Décidément, les défenses immunitaires de la démocratie américaine ne cessent de s’abaisser. En 1998, Bill Clinton a été soumis à une procédure d’impeachment votée par la Chambre des représentants républicaine pour avoir menti à propos d’une relation sexuelle consentie avec une stagiaire de la Maison Blanche, Monica Lewinsky. Le Sénat à majorité démocrate avait refusé de le destituer, mais l’affaire avait empoisonné son second mandat. Vingt ans plus tard, Donald Trump, candidat connu pour ses nombreuses relations hors mariage et, surtout, habitué du mensonge dans tous les domaines (les deux chefs d’accusation contre Clinton) a été élu, alors qu’il aurait été écarté naguère de la compétition avant même de concourir aux primaires. Il est lui aussi l’objet d’une procédure d’impeachment, non pour ses écarts sexuels ou ses mensonges, qui sont devenus monnaie courante, mais pour une tractation internationale dans laquelle il a confondu allègrement politique étrangère et cuisine électorale, ce qui est tout de même d’un autre calibre que les frasques clintoniennes.

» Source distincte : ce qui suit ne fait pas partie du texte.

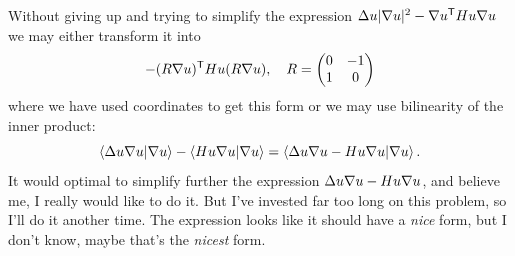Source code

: \documentclass[12pt]{memoir}
\begin{document}
\begin{nonum-Rmk}
Without giving up and trying to simplify the expression $\Delta u|\nabla u|^2-\nabla u^{\mathsf{T}} Hu\nabla u$ we may either transform it into 
$$-(R\nabla u)^{\mathsf{T}} Hu(R\nabla u),\quad R=\begin{pmatrix} 0 & -1 \\ 1 & 0 \end{pmatrix}$$
where we have used coordinates to get this form or we may use bilinearity of the inner product:
$$\braket{\Delta u\nabla u}{\nabla u}-\braket{Hu\nabla u}{\nabla u}=\braket{\Delta u\nabla u-Hu\nabla u}{\nabla u}.$$
It would optimal to simplify further the expression $\Delta u\nabla u-Hu \nabla u$, and believe me, I really would like to do it. But I've invested far too long on this problem, so I'll do it another time. The expression looks like it should have a \emph{nice} form, but I don't know, maybe that's the \emph{nicest} form. 
\end{nonum-Rmk}
\end{document}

Et pourtant, là aussi, alors même que le Président a clairement abusé de son pouvoir, on prévoit que la procédure a fort peu de chances d’aboutir, tant les élus républicains qui dominent le Sénat craignent de mécontenter leur électorat. On dira que c’est au fond la volonté du peuple, qui entend être seul juge au moment de l’élection. C’est tout le problème du populisme, aux Etats-Unis comme ailleurs : il rompt l’équilibre entre souveraineté des citoyens et règle constitutionnelle, portant la première au pinacle pour dévaloriser la seconde. Tant qu’il dispose d’un soutien populaire, Trump peut défier le contrôle juridique exercé par les magistrats et le Congrès. A moins que les auditions publiques qui commencent ce mercredi ne fassent changer le peuple d’avis. Nous en sommes loin.